Chen Employment Agreement

The Chen Employment Agreement provides that Mr. Chen is an at-will employee. Pursuant to the terms of the Chen Employment Agreement, Mr. Chen (a) is entitled to an annual base salary of $394,076.80, (b) is eligible for a target annual performance bonus, currently equal to up to a maximum of 150% of his annual base salary, based on the achievement of performance objectives determined by Willdan’s Board of Directors, (c) is eligible to participate in Willdan’s employee benefit plans and (d) is eligible for severance benefits, as described below.

Pursuant to the terms of the Chen Employment Agreement, if Mr. Chen’s employment is terminated as a result of an “Involuntary Termination” (as defined in the Chen Employment Agreement), then Mr. Chen will be eligible to receive the following severance benefits: (a) a lump sum cash payment in an amount equal to his then-current annual base salary for twelve months; (b) direct payment on Mr. Chen’s behalf of the premium cost for group health benefits continuation coverage under applicable law for Mr. Chen and his eligible dependents for up to twelve months; and (c) if, following the end of the year in which Mr. Chen’s termination of employment occurs, Willdan determines in good faith that the applicable performance bonus objectives and milestones for that year have been achieved, Mr. Chen will be eligible to receive a performance bonus, which will be prorated based on Mr. Chen’s employment termination date.

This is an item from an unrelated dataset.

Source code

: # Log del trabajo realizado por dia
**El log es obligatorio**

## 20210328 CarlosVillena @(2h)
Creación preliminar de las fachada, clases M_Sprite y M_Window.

The Chen Employment Agreement also provides that Mr. Chen’s equity awards granted prior to November 13, 2024 will continue to be governed in all respects by the applicable equity arrangements, grant notices, and equity plans. For equity awards granted to Mr. Chen after November 13, 2024, the awards will be governed by the Chen Employment Agreement.

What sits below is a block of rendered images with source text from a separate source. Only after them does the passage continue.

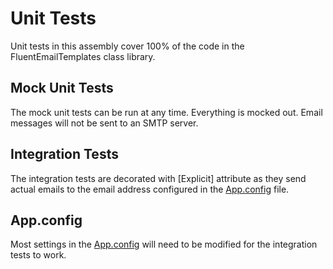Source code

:﻿# Unit Tests
Unit tests in this assembly cover 100% of the code in the FluentEmailTemplates class library.

## Mock Unit Tests
The mock unit tests can be run at any time. Everything is mocked out.
Email messages will not be sent to an SMTP server.

## Integration Tests
The integration tests are decorated with [Explicit] attribute as they
send actual emails to the email address configured in the [App.config](App.config) file.

## App.config
Most settings in the [App.config](App.config) will need to be modified for the integration tests to work.
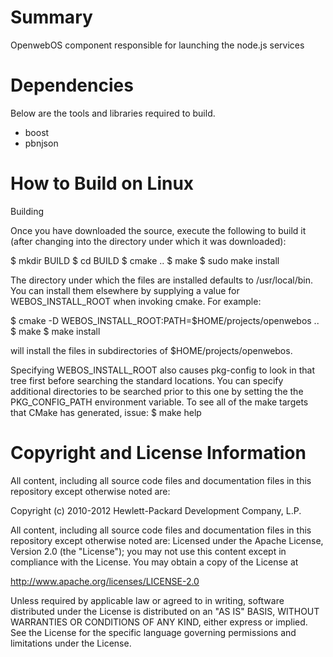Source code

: Summary
=======

OpenwebOS component responsible for launching the node.js services

Dependencies
============

Below are the tools and libraries required to build.

- boost
- pbnjson 


How to Build on Linux
=====================
Building

Once you have downloaded the source, execute the following to build it (after changing into the directory under which it was downloaded):

$ mkdir BUILD
$ cd BUILD
$ cmake ..
$ make
$ sudo make install

The directory under which the files are installed defaults to /usr/local/bin. You can install them elsewhere by supplying a value for WEBOS_INSTALL_ROOT when invoking cmake. For example:

$ cmake -D WEBOS_INSTALL_ROOT:PATH=$HOME/projects/openwebos ..
$ make
$ make install

will install the files in subdirectories of $HOME/projects/openwebos.

Specifying WEBOS_INSTALL_ROOT also causes pkg-config to look in that tree first before searching the standard locations. You can specify additional directories to be searched prior to this one by setting the the PKG_CONFIG_PATH environment variable.
To see all of the make targets that CMake has generated, issue:
$ make help

# Copyright and License Information

All content, including all source code files and documentation files in this repository except otherwise noted are:

Copyright (c) 2010-2012 Hewlett-Packard Development Company, L.P.

All content, including all source code files and documentation files in this repository except otherwise noted are: Licensed under the Apache License, Version 2.0 (the "License"); you may not use this content except in compliance with the License. You may obtain a copy of the License at

http://www.apache.org/licenses/LICENSE-2.0

Unless required by applicable law or agreed to in writing, software distributed under the License is distributed on an "AS IS" BASIS, WITHOUT WARRANTIES OR CONDITIONS OF ANY KIND, either express or implied. See the License for the specific language governing permissions and limitations under the License.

The description of the Chen Employment Agreement set forth herein does not purport to be complete and is qualified in its entirety by reference to the employment agreement filed herewith as Exhibit 10.3 and such employment agreement is incorporated herein by reference.

Item 9.01

Financial Statements and Exhibits

(d) Exhibits.

Exhibit No.

 

Document

 

 

 

 

10.1

Employment Agreement, by and between Willdan Group, Inc. and Michael Bieber, dated November 13, 2024.

10.2

 

 

Employment Agreement, by and between Willdan Group, Inc. and Creighton K. Early, dated November 13, 2024.

10.3

Employment Agreement, by and between Willdan Group, Inc. and Micah Chen, dated November 13, 2024.

104

 

Cover Page Interactive Data File (embedded within the inline XBRL document).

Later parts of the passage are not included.